* **Task instructions**
A single figure is the whole answer: the number of lines in the records that contain "images".

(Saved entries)
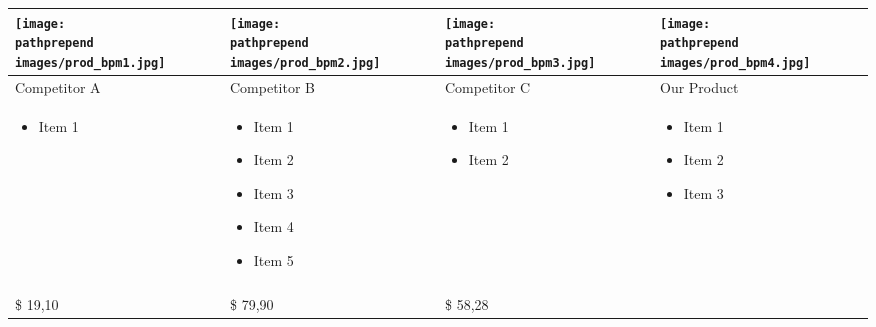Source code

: \documentclass[11pt]{article}
\def\pathprepend{}%
\def\pathprepend{business_plan/}%
\begin{document}
\begin{tabular}{| m{92 pt} | m{92 pt} | m{92 pt} | m{92 pt} |}\hline
	\texttt{[image: \\pathprepend images/prod\_bpm1.jpg]} &
		\texttt{[image: \\pathprepend images/prod\_bpm2.jpg]} &
		\texttt{[image: \\pathprepend images/prod\_bpm3.jpg]} &
		\texttt{[image: \\pathprepend images/prod\_bpm4.jpg]} \\ \hline
	Competitor A & Competitor B & Competitor C & Our Product\\ \hline
	\begin{itemize} \tiny \item Item 1 \end{itemize} &
					\begin{itemize} \tiny
							\item Item 1
							\item Item 2
							\item Item 3
							\item Item 4
							\item Item 5\end{itemize} &
					\begin{itemize} \tiny
							\item Item 1
							\item Item 2\end{itemize}&
					\begin{itemize} \tiny
							\item Item 1
							\item Item 2
							\item Item 3 \end{itemize} \\
	& & & \\ \hline
	\$ 19,10 & \$ 79,90 & \$ 58,28 & \\ \hline
\end{tabular}
\end{document}
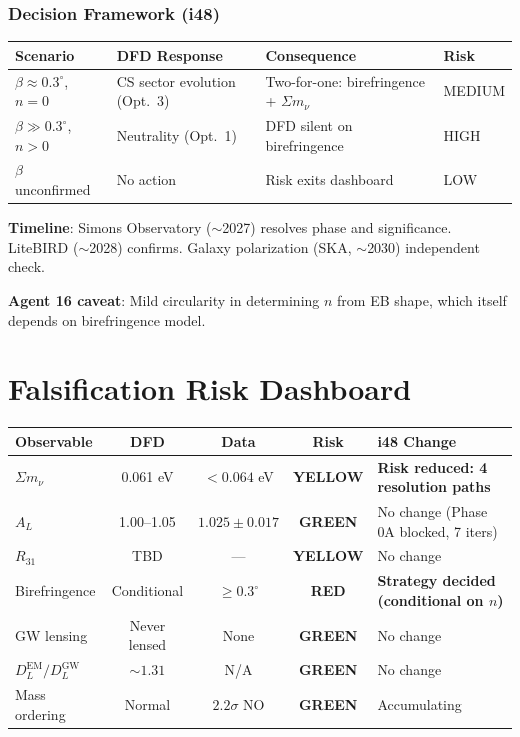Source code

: \documentclass[11pt,a4paper]{article}
\newcommand{\GREEN}{\textcolor{dfdgreen}{\textbf{GREEN}}}
\newcommand{\YELLOW}{\textcolor{dfdyellow}{\textbf{YELLOW}}}
\newcommand{\RED}{\textcolor{dfdred}{\textbf{RED}}}
\begin{document}
\section{Decision Framework (i48)}

\begin{center}
\begin{tabular}{lp{4cm}p{4cm}l}
\toprule
\textbf{Scenario} & \textbf{DFD Response} & \textbf{Consequence} & \textbf{Risk} \\
\midrule
$\beta \approx 0.3^\circ$, $n = 0$ & CS sector evolution (Opt.\ 3) & Two-for-one: birefringence + $\Sigma m_\nu$ & MEDIUM \\
$\beta \gg 0.3^\circ$, $n > 0$ & Neutrality (Opt.\ 1) & DFD silent on birefringence & HIGH \\
$\beta$ unconfirmed & No action & Risk exits dashboard & LOW \\
\bottomrule
\end{tabular}
\end{center}

\textbf{Timeline}: Simons Observatory ($\sim$2027) resolves phase and significance. LiteBIRD ($\sim$2028) confirms. Galaxy polarization (SKA, $\sim$2030) independent check.

\textbf{Agent 16 caveat}: Mild circularity in determining $n$ from EB shape, which itself depends on birefringence model.


\part{Falsification Risk Dashboard}

\begin{center}
\begin{tabular}{lcccl}
\toprule
\textbf{Observable} & \textbf{DFD} & \textbf{Data} & \textbf{Risk} & \textbf{i48 Change} \\
\midrule
$\Sigma m_\nu$ & 0.061 eV & $< 0.064$ eV & \YELLOW & \textbf{Risk reduced: 4 resolution paths} \\
$A_L$ & 1.00--1.05 & $1.025 \pm 0.017$ & \GREEN & No change (Phase 0A blocked, 7 iters) \\
$R_{31}$ & TBD & --- & \YELLOW & No change \\
Birefringence & Conditional & $\geq 0.3^\circ$ & \RED & \textbf{Strategy decided (conditional on $n$)} \\
GW lensing & Never lensed & None & \GREEN & No change \\
$D_L^{\text{EM}}/D_L^{\text{GW}}$ & $\sim 1.31$ & N/A & \GREEN & No change \\
Mass ordering & Normal & $2.2\sigma$ NO & \GREEN & Accumulating \\
\bottomrule
\end{tabular}
\end{center}
\end{document}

* **Task solution**
4